Can't Use '\1' Backreference to Capture-Group in a Function Call in Re.Sub() Repr Expression

Can't use '\1' backreference to capture-group in a function call in re.sub() repr expression

The reason the re.sub(r'([0-9])',A[int(r'\g<1>')],S) does not work is that \g<1> (which is an unambiguous representation of the first backreference otherwise written as \1) backreference only works when used in the string replacement pattern. If you pass it to another method, it will "see" just \g<1> literal string, since the re module won't have any chance of evaluating it at that time. re engine only evaluates it during a match, but the A[int(r'\g<1>')] part is evaluated before the re engine attempts to find a match.

That is why it is made possible to use callback methods inside re.sub as the replacement argument: you may pass the matched group values to any external methods for advanced manipulation.

See the re documentation:

re.sub(pattern, repl, string, count=0, flags=0)

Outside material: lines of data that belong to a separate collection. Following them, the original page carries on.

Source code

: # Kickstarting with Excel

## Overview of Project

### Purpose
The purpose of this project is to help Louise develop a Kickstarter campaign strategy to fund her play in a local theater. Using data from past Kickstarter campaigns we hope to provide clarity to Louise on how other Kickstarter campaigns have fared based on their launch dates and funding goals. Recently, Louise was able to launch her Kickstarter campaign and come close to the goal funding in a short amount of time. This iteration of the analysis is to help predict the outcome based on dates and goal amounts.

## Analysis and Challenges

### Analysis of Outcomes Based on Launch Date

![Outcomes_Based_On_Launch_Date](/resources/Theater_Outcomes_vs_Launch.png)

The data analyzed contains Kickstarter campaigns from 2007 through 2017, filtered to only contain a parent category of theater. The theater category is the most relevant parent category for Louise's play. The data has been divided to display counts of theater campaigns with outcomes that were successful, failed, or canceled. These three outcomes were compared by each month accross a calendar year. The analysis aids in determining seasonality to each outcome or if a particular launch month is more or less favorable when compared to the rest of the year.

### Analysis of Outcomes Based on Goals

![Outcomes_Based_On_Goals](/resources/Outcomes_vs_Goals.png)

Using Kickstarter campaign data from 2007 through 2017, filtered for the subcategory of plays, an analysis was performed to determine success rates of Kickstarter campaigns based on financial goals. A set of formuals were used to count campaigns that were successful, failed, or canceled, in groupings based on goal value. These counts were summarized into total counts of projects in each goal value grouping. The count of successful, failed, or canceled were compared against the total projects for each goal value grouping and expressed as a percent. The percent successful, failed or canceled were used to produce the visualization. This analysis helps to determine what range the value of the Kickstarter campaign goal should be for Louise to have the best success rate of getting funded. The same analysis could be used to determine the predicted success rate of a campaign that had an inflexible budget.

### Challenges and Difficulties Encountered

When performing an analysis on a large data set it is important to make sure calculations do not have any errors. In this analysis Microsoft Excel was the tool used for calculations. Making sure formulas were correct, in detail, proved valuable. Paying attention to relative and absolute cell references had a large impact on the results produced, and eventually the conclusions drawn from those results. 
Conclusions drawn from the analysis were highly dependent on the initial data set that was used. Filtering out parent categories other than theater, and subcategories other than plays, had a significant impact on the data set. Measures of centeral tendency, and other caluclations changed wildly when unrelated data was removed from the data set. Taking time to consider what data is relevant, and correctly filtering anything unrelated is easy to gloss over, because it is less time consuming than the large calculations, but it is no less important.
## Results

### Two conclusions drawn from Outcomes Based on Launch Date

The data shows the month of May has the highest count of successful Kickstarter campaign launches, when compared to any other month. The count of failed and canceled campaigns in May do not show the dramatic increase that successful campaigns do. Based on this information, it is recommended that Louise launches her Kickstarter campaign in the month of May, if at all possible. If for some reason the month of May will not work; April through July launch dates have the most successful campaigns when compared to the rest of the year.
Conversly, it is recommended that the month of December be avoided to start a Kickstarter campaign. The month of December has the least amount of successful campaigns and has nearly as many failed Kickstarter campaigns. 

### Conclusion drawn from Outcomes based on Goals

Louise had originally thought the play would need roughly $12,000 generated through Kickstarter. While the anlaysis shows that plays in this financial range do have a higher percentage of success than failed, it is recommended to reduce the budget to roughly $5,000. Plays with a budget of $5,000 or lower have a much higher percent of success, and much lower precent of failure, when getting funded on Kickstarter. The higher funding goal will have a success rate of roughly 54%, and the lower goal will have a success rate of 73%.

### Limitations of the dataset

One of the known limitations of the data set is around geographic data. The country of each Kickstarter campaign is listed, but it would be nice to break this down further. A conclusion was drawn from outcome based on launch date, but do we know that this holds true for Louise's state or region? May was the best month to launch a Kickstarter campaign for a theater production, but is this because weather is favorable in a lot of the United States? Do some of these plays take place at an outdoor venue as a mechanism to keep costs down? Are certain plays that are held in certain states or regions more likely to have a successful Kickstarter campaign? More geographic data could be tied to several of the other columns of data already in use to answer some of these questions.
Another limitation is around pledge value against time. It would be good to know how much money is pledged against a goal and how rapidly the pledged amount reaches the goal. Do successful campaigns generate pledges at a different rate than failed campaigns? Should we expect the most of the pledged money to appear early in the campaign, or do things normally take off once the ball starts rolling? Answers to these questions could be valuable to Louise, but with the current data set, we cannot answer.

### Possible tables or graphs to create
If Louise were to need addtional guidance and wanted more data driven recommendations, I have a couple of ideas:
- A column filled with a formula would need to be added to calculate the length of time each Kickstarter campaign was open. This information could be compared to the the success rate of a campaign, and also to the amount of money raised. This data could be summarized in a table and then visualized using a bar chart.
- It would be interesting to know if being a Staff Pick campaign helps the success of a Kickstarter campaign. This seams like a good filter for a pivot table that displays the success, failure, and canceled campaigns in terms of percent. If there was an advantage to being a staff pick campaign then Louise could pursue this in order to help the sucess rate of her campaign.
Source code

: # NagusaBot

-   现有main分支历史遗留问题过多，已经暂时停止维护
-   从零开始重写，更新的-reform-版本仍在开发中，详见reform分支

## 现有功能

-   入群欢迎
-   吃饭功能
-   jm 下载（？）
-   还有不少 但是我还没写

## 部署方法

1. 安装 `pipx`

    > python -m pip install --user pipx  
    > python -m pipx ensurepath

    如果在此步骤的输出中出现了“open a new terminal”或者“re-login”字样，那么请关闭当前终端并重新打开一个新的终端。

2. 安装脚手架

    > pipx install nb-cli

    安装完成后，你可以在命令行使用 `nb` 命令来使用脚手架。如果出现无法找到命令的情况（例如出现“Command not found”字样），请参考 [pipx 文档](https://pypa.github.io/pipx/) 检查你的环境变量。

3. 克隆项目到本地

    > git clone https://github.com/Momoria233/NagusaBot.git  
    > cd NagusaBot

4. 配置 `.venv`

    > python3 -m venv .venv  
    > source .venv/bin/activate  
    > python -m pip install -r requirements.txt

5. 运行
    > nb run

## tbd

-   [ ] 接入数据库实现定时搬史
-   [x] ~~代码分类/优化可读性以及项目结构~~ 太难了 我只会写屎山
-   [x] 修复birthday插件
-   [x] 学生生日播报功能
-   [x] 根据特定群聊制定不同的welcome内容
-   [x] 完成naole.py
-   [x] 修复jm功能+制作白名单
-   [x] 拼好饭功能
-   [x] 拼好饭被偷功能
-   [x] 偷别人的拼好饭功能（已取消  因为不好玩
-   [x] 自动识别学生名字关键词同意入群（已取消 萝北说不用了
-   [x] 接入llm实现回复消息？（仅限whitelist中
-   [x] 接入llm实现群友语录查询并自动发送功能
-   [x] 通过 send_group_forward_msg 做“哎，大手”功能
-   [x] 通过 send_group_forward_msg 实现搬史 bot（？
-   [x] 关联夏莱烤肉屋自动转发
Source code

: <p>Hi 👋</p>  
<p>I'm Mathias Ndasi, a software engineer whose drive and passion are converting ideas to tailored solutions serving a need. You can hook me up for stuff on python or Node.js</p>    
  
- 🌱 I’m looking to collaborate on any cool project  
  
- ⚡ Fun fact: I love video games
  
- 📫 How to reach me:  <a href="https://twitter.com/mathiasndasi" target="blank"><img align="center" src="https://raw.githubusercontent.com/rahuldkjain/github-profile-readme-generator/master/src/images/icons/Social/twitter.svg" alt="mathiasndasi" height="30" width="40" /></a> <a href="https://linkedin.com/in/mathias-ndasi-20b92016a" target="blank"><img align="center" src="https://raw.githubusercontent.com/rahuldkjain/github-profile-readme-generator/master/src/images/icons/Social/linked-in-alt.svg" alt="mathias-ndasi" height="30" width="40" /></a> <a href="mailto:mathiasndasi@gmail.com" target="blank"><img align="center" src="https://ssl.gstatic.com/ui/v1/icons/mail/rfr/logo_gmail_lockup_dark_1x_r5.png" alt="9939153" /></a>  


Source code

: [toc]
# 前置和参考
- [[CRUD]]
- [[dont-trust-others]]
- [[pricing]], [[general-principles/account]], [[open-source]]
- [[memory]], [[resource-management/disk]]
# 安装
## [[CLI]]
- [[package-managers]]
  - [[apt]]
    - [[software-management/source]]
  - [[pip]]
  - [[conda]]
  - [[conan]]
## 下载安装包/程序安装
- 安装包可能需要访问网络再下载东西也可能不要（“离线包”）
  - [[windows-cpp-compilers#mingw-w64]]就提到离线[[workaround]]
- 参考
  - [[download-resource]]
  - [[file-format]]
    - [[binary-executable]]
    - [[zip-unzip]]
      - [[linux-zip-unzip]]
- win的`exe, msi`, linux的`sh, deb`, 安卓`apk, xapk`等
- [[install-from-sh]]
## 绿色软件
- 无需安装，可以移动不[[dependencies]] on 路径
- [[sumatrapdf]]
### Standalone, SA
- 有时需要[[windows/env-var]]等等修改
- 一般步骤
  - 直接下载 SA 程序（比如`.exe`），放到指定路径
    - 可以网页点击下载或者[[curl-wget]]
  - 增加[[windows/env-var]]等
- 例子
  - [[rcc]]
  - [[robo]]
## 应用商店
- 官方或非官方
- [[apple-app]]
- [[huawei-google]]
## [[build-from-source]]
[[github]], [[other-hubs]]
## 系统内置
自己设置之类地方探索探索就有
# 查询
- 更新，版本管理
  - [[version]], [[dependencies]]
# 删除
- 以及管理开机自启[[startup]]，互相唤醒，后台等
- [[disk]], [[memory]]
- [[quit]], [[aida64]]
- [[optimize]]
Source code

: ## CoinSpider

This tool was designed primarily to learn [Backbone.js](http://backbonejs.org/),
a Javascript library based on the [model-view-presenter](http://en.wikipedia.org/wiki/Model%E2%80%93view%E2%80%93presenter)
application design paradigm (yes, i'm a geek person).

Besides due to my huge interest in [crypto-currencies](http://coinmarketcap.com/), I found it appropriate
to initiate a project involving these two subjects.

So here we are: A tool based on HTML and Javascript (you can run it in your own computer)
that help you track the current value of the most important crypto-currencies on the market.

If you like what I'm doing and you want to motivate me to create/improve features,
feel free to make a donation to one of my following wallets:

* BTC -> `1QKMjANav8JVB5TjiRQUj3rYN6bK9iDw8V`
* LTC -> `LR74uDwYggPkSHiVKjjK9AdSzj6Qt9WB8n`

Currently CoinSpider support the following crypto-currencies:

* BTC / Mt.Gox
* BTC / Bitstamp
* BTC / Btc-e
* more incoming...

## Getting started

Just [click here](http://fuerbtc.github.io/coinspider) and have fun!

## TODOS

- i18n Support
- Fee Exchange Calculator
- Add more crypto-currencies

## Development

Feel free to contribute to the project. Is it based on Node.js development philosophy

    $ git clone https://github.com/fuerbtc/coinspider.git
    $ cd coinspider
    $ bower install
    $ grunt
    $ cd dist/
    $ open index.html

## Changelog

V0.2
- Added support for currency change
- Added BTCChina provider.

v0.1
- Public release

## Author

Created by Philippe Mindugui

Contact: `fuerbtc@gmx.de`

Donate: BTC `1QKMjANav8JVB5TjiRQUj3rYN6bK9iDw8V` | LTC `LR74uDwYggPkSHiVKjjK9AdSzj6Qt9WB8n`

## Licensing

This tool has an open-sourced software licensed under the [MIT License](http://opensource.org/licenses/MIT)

If repl is a function, it is called for every non-overlapping
occurrence of pattern. The function takes a single match object
argument, and returns the replacement string.

Use

import re
S = '02143'
A = ['a','b','c','d','e']
print(re.sub(r'[0-9]',lambda x: A[int(x.group())],S))

See the Python demo

Note you do not need to capture the whole pattern with parentheses, you can access the whole match with x.group().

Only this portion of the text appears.